Well, this is where a question you're going to ask me later, I'm going to answer now, which is: having a special DNA of type A, B or C doesn't in any way automatically mean that the life that is inhabited on that structure is the same, because this is where urban culture, made up of people like us, applies completely different models of sociability and complex urban existence.


So, for example, if you have a society where women are not allowed to use public space or children are not welcome, and/or people of different ethnicities or diverse income groups, the same spatial DNA becomes completely different in terms of how that organisation is lived. London in the late 19th century, when it was bursting or becoming the big major megalopolis, suffered, according to those running the city from having too many dark alleyways, the famous rookeries where the underclass of the city, the working class, were able to scurry away when the police came to try and track them down.


As a result, quite a few of these areas were knocked down and then rebuilt, like Arnold Circus in east London, with housing effectively to control the lower classes so that the emerging classes could live in peace and quiet. These so-called rookeries, if we were in Luqa or we were in the back streets of Prague, we would say these are exactly the beautiful little alleyways which make up the complexity of life, and you can take photographs of all that. So in other words, how these spaces are inhabited depends on a whole series of complex social infrastructures, which will be totally different in a 19th century with a large proletariat as opposed to, today, Stockholm or Copenhagen with a relatively flat society, greater equity between the different groups who live there. So, again, I don't want to, at all, make a very naive one to one correlation between space and social cohesion. It's never that simple.


Caitlin Morrissey

Is there anything that you think is important for us to understand about how cities acquire their DNA and who or what is responsible for the different shapes that cities take in the way that you understand it?


Ricky Burdett

Well, at the heart of your question is basically the question about informal natural process of agglomeration versus top-down planning. this is something which is just as important today as it was then. as a student of London, I'm endlessly fascinated. And in fact, London was never planned. And the only two attempts to replan it after the great fire of London were thrown out of the window in months. It was rebuilt exactly as it was. And probably the only form of planning that has worked, and it's brilliant, is the 1943 greenbelt decision to stop the city from growing.

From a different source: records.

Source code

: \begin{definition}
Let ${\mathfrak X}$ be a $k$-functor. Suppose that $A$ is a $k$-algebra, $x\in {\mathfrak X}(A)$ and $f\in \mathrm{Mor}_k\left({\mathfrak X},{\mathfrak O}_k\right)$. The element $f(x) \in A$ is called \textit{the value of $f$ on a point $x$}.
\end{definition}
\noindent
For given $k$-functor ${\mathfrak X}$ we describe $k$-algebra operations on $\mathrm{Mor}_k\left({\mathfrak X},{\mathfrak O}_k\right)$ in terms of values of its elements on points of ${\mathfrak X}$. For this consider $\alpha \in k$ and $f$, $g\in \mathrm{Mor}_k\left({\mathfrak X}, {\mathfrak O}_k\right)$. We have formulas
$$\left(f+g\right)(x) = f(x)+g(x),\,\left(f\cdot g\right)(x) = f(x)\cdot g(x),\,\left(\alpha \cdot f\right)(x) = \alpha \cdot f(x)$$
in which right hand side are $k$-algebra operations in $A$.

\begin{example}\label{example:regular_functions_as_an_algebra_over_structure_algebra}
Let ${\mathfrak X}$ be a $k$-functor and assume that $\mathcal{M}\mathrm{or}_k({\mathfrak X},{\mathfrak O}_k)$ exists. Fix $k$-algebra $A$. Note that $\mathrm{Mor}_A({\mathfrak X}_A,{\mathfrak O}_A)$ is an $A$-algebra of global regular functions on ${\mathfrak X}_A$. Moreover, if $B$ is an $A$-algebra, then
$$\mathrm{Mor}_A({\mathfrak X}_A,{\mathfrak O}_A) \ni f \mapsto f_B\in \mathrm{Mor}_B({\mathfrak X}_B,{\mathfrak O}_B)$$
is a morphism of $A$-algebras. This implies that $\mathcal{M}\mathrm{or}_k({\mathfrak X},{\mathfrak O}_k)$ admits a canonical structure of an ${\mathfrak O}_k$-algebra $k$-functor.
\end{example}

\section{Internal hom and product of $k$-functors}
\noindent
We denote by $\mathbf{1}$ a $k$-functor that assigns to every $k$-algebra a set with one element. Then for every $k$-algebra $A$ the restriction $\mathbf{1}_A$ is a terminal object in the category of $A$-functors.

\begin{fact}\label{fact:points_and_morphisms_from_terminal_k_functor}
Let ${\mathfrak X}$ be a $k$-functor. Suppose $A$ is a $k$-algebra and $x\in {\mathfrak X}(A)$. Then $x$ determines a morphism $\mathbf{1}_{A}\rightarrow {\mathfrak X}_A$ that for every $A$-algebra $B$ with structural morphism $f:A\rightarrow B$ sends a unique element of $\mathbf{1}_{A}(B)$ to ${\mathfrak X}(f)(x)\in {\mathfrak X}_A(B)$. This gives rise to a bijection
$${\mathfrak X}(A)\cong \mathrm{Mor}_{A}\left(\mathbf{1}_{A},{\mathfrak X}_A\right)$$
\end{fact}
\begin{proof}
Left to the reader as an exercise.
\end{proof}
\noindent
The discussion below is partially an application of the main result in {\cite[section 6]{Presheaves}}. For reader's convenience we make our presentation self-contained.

So going back to your question – in a way, not only what is it, but who decides what are the ingredients – I think there is no one answer to that question, in the sense that some cities literally grow organically and some megacities have grown and continue to grow to a degree organically. And when you ask this question today in the face of 21st-century rapid urbanisation, we also don't have to remind ourselves that between 40 and 60 percent of African and Asian cities are totally informal and totally unplanned.


Now, that doesn't mean they don't have a DNA. They have a DNA. When you go to Dharavi, when you go to Khayelitsha, there's a very recognisable pattern of streets and alleyways and public spaces. Some of them are used in regressive ways, and others become the lifeblood of communities which find it very difficult to get by. But of course, then there is planning. And planning is either about controlling informal processes to provide a city with the essential ingredients, by which I mean water, sanitation, light, gas access and access to jobs, access to public services, etc., which sometimes have to be grafted onto an existing infrastructure. I would say actually that's the majority of cases.


So the city of Rome, that I was, again, brought up in, yes, it has an ancient Roman plan of the cardo and the decumano, but it very soon becomes rather confused by the Middle Ages and then the Renaissance. But the 20th century had to then introduce railway stations. It had to introduce all the great institutions, the hospitals and the libraries and other things. And it's going back to Greg's question about time, how these different layers are juxtaposed both in plan and section is part of the resilience of the DNA to deal with this.


So going back to whose is it, or who is it, it's not that simple an answer. And thank God for that, because these top-down cities where there's one vision – whether it's even a mayor or a president or a civic leader, not to mention a company, which says "this is how it's going to be and this is how it's going to remain forever" – always fail. There's hardly any utopian city that was created from the 16th century on which is actually lived as envisaged. No. And some pieces of a city that we know very well – Canary Wharf – were sort of thought up that way. But, boy, did they have to quickly start saying, "Oh, let's have some housing here. Oh, we need public transport." And it's going to take another 20 years for it to feel like a normal piece of London. But it's interesting to have that example right under our nose in terms of understanding that.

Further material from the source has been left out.